More times than not, when I chime in on forum threads I end up learning something too in the exchange, so I like to confirm what I see prior to proposing my ideas/theories. Any proposed theories of course end up being either debunked of confirmed through dialogue; leading to learning either way.

In the end if our dialogue assisted in narrowing down the quirks of that rear usbc port., then I’ll consider that an advancement of learning. Not mine, but hey, this wasn’t my post

For right now, I’m going to focus on the support ticket opened for my partners Batch 6 FW 16 Laptop (arrived a week or so after my Batch 5)… as hers arrived with a damaged/misshaped input module header. The input module plug will not stay connected leading to a “connect your input module plug into its header” message on power up… making it a very expensive paperweight for her right now until (I’m guessing) deemed innocent of creating/causing the header issue.

Through more testing I can simplify the issue as these three undesirable functions which depend on power state:

D3cold - connect - D0: results in dGPU lock.
– plugging in a monitor to the rear dGPU usb-c port when the power state is in “D3cold” will not detect the external monitor(s). Then, if the gDPU tries to go active (switch from D3 to D0), it will lock up, and system fans will quickly ramp up to full blast, shooting hot air out the exhaust vents of the laptop until it is powered down. Only fix to this is to power off and let sit for at least 20-30 seconds.

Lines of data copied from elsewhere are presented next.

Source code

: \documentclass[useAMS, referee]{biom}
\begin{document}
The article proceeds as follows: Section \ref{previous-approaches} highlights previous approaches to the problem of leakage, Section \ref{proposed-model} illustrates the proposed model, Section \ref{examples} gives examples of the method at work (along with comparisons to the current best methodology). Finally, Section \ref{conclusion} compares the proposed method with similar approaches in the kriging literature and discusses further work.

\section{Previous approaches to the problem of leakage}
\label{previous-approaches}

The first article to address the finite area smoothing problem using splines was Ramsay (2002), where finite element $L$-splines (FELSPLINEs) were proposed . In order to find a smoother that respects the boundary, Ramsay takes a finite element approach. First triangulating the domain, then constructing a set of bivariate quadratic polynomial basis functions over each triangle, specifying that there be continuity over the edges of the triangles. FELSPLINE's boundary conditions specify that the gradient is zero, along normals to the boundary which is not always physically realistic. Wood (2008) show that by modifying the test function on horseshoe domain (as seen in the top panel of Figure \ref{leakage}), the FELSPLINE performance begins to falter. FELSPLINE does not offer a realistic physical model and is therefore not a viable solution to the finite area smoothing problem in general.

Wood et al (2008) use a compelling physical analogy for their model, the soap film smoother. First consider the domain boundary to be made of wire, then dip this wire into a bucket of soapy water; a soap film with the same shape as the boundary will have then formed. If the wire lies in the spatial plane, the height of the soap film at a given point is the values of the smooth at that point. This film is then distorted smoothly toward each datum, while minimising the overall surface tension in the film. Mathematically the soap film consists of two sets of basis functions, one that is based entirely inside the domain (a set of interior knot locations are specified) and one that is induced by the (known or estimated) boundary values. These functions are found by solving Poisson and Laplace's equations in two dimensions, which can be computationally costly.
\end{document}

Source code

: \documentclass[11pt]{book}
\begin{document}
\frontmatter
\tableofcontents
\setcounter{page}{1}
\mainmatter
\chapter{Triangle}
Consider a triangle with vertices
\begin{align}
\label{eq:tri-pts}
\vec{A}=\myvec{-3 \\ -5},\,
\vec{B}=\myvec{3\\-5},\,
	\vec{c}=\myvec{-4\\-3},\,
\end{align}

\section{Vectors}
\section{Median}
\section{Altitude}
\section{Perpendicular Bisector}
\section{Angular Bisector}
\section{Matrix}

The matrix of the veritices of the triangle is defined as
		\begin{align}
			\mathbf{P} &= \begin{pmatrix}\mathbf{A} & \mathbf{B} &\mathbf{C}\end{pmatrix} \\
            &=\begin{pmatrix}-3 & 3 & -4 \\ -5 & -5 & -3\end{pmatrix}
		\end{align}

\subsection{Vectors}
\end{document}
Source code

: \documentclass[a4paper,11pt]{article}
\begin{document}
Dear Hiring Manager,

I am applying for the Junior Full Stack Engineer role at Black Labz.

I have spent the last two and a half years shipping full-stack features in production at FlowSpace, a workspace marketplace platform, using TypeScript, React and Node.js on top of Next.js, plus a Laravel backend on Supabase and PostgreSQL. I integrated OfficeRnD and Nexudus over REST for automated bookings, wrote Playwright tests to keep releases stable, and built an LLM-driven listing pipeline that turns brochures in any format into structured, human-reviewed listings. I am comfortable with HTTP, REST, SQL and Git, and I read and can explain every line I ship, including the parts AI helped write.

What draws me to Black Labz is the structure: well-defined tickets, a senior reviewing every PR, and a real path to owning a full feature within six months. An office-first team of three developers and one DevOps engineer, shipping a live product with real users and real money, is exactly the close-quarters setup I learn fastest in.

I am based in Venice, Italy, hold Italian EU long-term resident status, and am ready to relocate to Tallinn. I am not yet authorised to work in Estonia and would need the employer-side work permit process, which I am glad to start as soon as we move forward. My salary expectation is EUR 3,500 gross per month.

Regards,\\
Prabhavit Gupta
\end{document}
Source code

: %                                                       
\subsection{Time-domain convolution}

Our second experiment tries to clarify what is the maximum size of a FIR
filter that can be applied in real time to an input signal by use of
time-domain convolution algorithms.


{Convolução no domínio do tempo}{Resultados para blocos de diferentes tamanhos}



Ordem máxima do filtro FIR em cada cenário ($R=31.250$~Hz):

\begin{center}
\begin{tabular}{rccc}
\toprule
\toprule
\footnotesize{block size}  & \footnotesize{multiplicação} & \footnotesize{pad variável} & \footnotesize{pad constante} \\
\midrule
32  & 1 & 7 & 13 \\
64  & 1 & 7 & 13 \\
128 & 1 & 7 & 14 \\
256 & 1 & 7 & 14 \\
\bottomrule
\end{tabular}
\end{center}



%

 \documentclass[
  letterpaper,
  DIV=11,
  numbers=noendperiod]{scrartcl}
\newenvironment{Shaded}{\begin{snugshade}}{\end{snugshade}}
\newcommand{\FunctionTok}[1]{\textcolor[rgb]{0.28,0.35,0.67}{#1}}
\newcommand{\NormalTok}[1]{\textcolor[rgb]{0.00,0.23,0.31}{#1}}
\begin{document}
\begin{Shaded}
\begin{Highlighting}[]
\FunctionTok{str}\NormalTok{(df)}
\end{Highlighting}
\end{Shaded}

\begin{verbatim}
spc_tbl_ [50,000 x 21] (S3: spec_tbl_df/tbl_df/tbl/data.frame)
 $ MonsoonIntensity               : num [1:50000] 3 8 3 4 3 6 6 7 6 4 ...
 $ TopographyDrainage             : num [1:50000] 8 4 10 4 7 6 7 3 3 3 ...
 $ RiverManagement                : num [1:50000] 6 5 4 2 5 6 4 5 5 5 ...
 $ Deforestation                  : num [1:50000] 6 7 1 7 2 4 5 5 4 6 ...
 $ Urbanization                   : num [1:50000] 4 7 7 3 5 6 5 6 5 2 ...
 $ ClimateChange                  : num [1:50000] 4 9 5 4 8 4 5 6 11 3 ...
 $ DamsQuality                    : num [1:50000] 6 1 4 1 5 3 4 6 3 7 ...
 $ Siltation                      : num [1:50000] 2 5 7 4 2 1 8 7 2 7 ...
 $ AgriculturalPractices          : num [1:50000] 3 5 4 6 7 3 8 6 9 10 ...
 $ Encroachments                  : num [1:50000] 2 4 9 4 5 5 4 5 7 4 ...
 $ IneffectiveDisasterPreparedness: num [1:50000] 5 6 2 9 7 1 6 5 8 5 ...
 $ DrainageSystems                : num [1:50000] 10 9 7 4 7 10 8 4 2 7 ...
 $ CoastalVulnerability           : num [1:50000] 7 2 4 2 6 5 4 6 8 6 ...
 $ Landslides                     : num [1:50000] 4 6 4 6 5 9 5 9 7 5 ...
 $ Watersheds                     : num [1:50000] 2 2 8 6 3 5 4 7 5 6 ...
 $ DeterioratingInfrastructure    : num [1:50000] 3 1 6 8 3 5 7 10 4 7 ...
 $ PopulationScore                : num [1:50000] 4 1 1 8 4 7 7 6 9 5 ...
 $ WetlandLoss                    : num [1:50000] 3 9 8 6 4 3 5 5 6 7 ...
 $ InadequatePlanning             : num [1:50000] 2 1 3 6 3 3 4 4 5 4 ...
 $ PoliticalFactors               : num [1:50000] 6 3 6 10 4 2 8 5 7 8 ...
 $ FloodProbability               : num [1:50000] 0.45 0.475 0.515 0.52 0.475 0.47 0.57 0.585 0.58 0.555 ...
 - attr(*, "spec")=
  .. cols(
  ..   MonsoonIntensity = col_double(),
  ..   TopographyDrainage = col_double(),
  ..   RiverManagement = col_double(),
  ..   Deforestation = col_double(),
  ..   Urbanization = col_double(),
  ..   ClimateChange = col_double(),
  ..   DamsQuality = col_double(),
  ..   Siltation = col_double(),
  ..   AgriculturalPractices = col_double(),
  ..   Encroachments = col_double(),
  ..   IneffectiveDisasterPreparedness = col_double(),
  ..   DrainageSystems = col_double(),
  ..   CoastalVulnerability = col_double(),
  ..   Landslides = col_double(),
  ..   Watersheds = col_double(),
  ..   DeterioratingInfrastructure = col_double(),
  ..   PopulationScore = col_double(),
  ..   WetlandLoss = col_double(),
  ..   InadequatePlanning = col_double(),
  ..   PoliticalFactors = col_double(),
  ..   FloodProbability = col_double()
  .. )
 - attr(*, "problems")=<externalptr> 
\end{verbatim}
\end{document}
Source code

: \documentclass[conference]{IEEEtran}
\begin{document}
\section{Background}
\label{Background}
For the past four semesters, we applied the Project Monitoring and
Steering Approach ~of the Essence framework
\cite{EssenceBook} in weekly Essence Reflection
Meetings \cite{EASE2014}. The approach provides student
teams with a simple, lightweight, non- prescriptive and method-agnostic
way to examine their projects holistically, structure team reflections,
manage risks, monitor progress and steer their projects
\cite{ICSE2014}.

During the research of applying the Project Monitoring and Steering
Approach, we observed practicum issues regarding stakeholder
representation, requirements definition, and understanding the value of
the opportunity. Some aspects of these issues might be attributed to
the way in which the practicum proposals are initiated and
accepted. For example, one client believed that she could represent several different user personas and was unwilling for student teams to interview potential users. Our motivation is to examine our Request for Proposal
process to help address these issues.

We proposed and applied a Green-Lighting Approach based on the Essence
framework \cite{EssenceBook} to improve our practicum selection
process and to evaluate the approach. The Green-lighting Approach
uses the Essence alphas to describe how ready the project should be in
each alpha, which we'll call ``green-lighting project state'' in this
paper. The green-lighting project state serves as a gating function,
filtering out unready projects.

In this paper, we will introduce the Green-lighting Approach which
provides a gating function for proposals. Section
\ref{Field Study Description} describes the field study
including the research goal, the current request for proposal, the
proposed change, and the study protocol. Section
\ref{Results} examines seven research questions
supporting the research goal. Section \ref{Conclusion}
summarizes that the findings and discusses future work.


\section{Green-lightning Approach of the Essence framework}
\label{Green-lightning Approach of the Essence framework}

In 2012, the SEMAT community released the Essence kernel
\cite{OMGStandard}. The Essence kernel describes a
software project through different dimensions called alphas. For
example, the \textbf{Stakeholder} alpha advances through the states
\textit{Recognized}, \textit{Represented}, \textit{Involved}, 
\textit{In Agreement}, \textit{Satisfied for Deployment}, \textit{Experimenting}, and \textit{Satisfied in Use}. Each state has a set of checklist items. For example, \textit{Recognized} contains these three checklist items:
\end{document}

Force D0 - connect: results in external working, disconnect will allow D3cold again.
– Holding the dGPU into D0 (on) state and then plugging into the rear port will work. However, if you make a mistake and it goes back into D3cold, and you reconnect, fans will ramp up to max, blasting heat out and it will be in same state as above.

connect - boot D0: results in external working, but D3cold is permanently blocked.
– booting up with the rear port connected to a monitor will also work, but the gDPU will never go to sleep again, even after disconnected. It remains in D0 state until the next powercycle.

Obtaining power status is from watching the sysfs file:

/sys/class/drm/card1/device/power_state

None of these bugs are desirable in the slightest, and makes using the rear port problematic at best. How could all these issues have made it past testing? The fact the gpu gets hot and causes the fans to ramp to max is worrying. Is Framework not going to comment on this? Is my machine the only one that is effected by this issue?

thinking back to my initial dGPU port experience, I was using the laptop post OS install without any external monitor connected.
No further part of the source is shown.